Problem to work on: Copy out each line below that has the word "secure" in it.

Excerpted data:
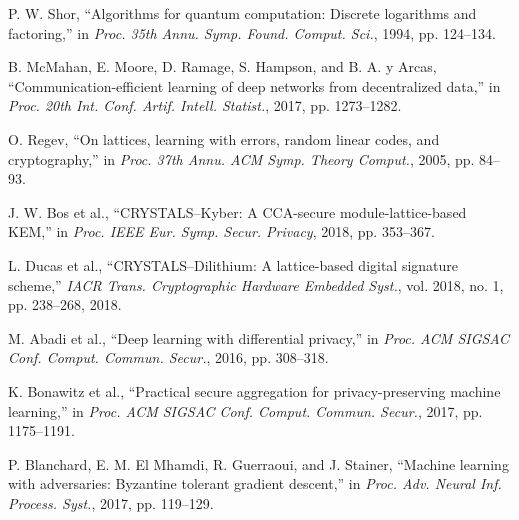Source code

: \documentclass[journal,onecolumn]{IEEEtran}
\begin{document}
\begin{thebibliography}{99}

P. W. Shor, ``Algorithms for quantum computation: Discrete logarithms and factoring,'' in \textit{Proc. 35th Annu. Symp. Found. Comput. Sci.}, 1994, pp. 124--134.

B. McMahan, E. Moore, D. Ramage, S. Hampson, and B. A. y Arcas, ``Communication-efficient learning of deep networks from decentralized data,'' in \textit{Proc. 20th Int. Conf. Artif. Intell. Statist.}, 2017, pp. 1273--1282.

O. Regev, ``On lattices, learning with errors, random linear codes, and cryptography,'' in \textit{Proc. 37th Annu. ACM Symp. Theory Comput.}, 2005, pp. 84--93.

J. W. Bos et al., ``CRYSTALS--Kyber: A CCA-secure module-lattice-based KEM,'' in \textit{Proc. IEEE Eur. Symp. Secur. Privacy}, 2018, pp. 353--367.

L. Ducas et al., ``CRYSTALS--Dilithium: A lattice-based digital signature scheme,'' \textit{IACR Trans. Cryptographic Hardware Embedded Syst.}, vol. 2018, no. 1, pp. 238--268, 2018.

M. Abadi et al., ``Deep learning with differential privacy,'' in \textit{Proc. ACM SIGSAC Conf. Comput. Commun. Secur.}, 2016, pp. 308--318.

K. Bonawitz et al., ``Practical secure aggregation for privacy-preserving machine learning,'' in \textit{Proc. ACM SIGSAC Conf. Comput. Commun. Secur.}, 2017, pp. 1175--1191.

P. Blanchard, E. M. El Mhamdi, R. Guerraoui, and J. Stainer, ``Machine learning with adversaries: Byzantine tolerant gradient descent,'' in \textit{Proc. Adv. Neural Inf. Process. Syst.}, 2017, pp. 119--129.

\end{thebibliography}
\end{document}
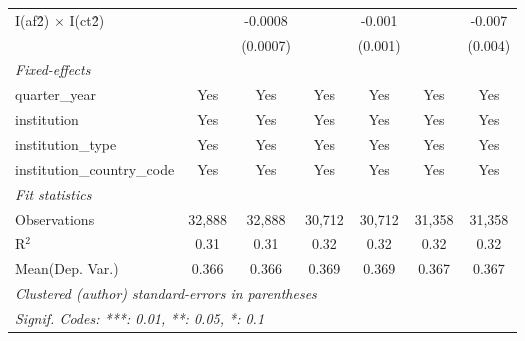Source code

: \begin{tabular}{lcccccc}
   I(af\^2) $\times$ I(ct\^2)         &               & -0.0008        &               & -0.001         &               & -0.007\\   
                                      &               & (0.0007)       &               & (0.001)        &               & (0.004)\\   
   \midrule
   \emph{Fixed-effects}\\
   quarter\_year                      & Yes           & Yes            & Yes           & Yes            & Yes           & Yes\\  
   institution                        & Yes           & Yes            & Yes           & Yes            & Yes           & Yes\\  
   institution\_type                  & Yes           & Yes            & Yes           & Yes            & Yes           & Yes\\  
   institution\_country\_code         & Yes           & Yes            & Yes           & Yes            & Yes           & Yes\\  
   \midrule
   \emph{Fit statistics}\\
   Observations                       & 32,888        & 32,888         & 30,712        & 30,712         & 31,358        & 31,358\\  
   R$^2$                              & 0.31          & 0.31           & 0.32          & 0.32           & 0.32          & 0.32\\  
Mean(Dep. Var.) & 0.366 & 0.366 & 0.369 & 0.369 & 0.367 & 0.367 \\
   \midrule \midrule
   \multicolumn{7}{l}{\emph{Clustered (author) standard-errors in parentheses}}\\
   \multicolumn{7}{l}{\emph{Signif. Codes: ***: 0.01, **: 0.05, *: 0.1}}\\
\end{tabular}
\par\endgroup
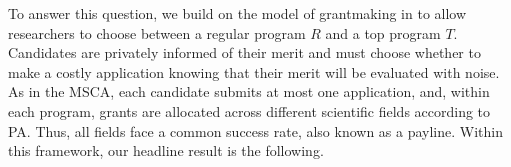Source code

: \documentclass[12pt,reqno]{amsart}
\theoremstyle{definition}
\theoremstyle{plain} %
\begin{document}

\noindent To answer this question, we build on the model of grantmaking in \citet{adda2024grantmaking} to allow researchers to choose between a regular program $R$ and a top program $T$. Candidates are privately informed of their merit and must choose whether to make a costly application knowing that their merit will be evaluated with noise. As in the MSCA, each candidate submits at most one application, and, within each program, grants are allocated across different scientific fields according to PA. Thus, all fields face a common success rate, also known as a payline. Within this framework, our headline result is the following.
\end{document}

Solution to the problem:
J. W. Bos et al., ``CRYSTALS--Kyber: A CCA-secure module-lattice-based KEM,'' in \textit{Proc. IEEE Eur. Symp. Secur. Privacy}, 2018, pp. 353--367.
K. Bonawitz et al., ``Practical secure aggregation for privacy-preserving machine learning,'' in \textit{Proc. ACM SIGSAC Conf. Comput. Commun. Secur.}, 2017, pp. 1175--1191.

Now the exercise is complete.